Plain-text document sources

----------------------------------------

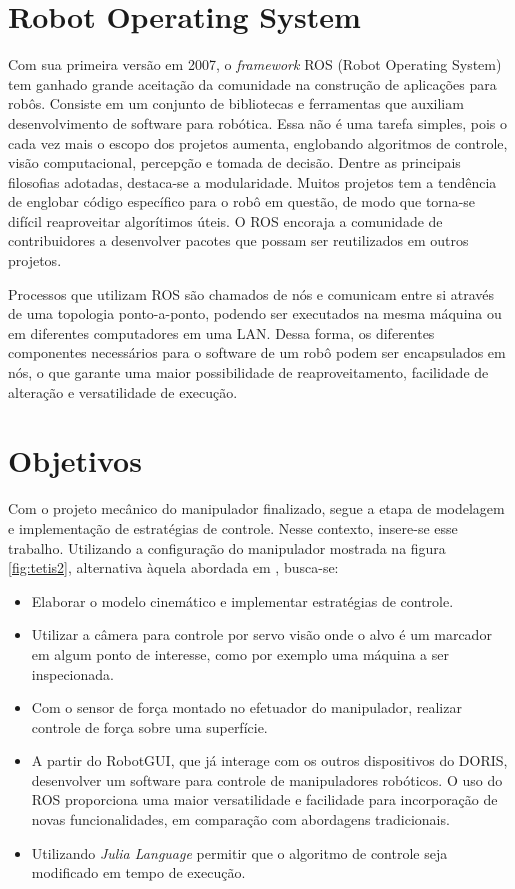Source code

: \section{Robot Operating System}
Com sua primeira versão em 2007, o \textit{framework} ROS (Robot Operating System) tem ganhado grande aceitação da comunidade na construção de aplicações para robôs. Consiste em um conjunto de bibliotecas e ferramentas que auxiliam desenvolvimento de software para robótica. Essa não é uma tarefa simples, pois o cada vez mais o escopo dos projetos aumenta, englobando algoritmos de controle, visão computacional, percepção e tomada de decisão.
Dentre as principais filosofias adotadas, destaca-se a modularidade. 
Muitos projetos tem a tendência de englobar código específico para o robô em questão, de modo que torna-se difícil reaproveitar algorítimos úteis. O ROS encoraja a comunidade de contribuidores a desenvolver pacotes que possam ser reutilizados em outros projetos.  

Processos que utilizam ROS são chamados de nós e comunicam entre si através de uma topologia ponto-a-ponto, podendo ser executados na mesma máquina ou em diferentes computadores em uma LAN. Dessa forma, os diferentes componentes necessários para o software de um robô podem ser encapsulados em nós, o que garante uma maior possibilidade de reaproveitamento, facilidade de alteração e versatilidade de execução.


\section{Objetivos}

Com o projeto mecânico do manipulador finalizado, segue a etapa de modelagem e implementação de estratégias de controle. 
Nesse contexto, insere-se esse trabalho. Utilizando a configuração do manipulador mostrada na figura \ref{fig:tetis2}, alternativa àquela abordada em \citep{xaud2016doris},  busca-se:
\begin{itemize}
\item Elaborar o modelo cinemático e implementar estratégias de controle. %

\item Utilizar a câmera para controle por servo visão onde o alvo é um marcador em algum ponto de interesse, como por exemplo uma máquina a ser inspecionada. 

\item Com o sensor de força montado no efetuador do manipulador, realizar controle de força sobre uma superfície.

\item A partir do RobotGUI, que já interage com os outros dispositivos do DORIS, desenvolver um software para controle de manipuladores robóticos. O uso do ROS proporciona uma maior versatilidade e facilidade para incorporação de novas funcionalidades, em comparação com abordagens tradicionais.

\item Utilizando \textit{Julia Language} permitir que o algoritmo de controle seja modificado em tempo de execução.
\end{itemize}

----------------------------------------

→ **ASSIGNED TASK**: The answer should be the exact lines running from the line containing "Muitos projetos tem" to the last line of the entries, with nothing else.

→ **EXPECTED ANSWER**:
Muitos projetos tem a tendência de englobar código específico para o robô em questão, de modo que torna-se difícil reaproveitar algorítimos úteis. O ROS encoraja a comunidade de contribuidores a desenvolver pacotes que possam ser reutilizados em outros projetos.  

Processos que utilizam ROS são chamados de nós e comunicam entre si através de uma topologia ponto-a-ponto, podendo ser executados na mesma máquina ou em diferentes computadores em uma LAN. Dessa forma, os diferentes componentes necessários para o software de um robô podem ser encapsulados em nós, o que garante uma maior possibilidade de reaproveitamento, facilidade de alteração e versatilidade de execução.


\section{Objetivos}

Com o projeto mecânico do manipulador finalizado, segue a etapa de modelagem e implementação de estratégias de controle. 
Nesse contexto, insere-se esse trabalho. Utilizando a configuração do manipulador mostrada na figura \ref{fig:tetis2}, alternativa àquela abordada em \citep{xaud2016doris},  busca-se:
\begin{itemize}
\item Elaborar o modelo cinemático e implementar estratégias de controle. %

\item Utilizar a câmera para controle por servo visão onde o alvo é um marcador em algum ponto de interesse, como por exemplo uma máquina a ser inspecionada. 

\item Com o sensor de força montado no efetuador do manipulador, realizar controle de força sobre uma superfície.

\item A partir do RobotGUI, que já interage com os outros dispositivos do DORIS, desenvolver um software para controle de manipuladores robóticos. O uso do ROS proporciona uma maior versatilidade e facilidade para incorporação de novas funcionalidades, em comparação com abordagens tradicionais.

\item Utilizando \textit{Julia Language} permitir que o algoritmo de controle seja modificado em tempo de execução.
\end{itemize}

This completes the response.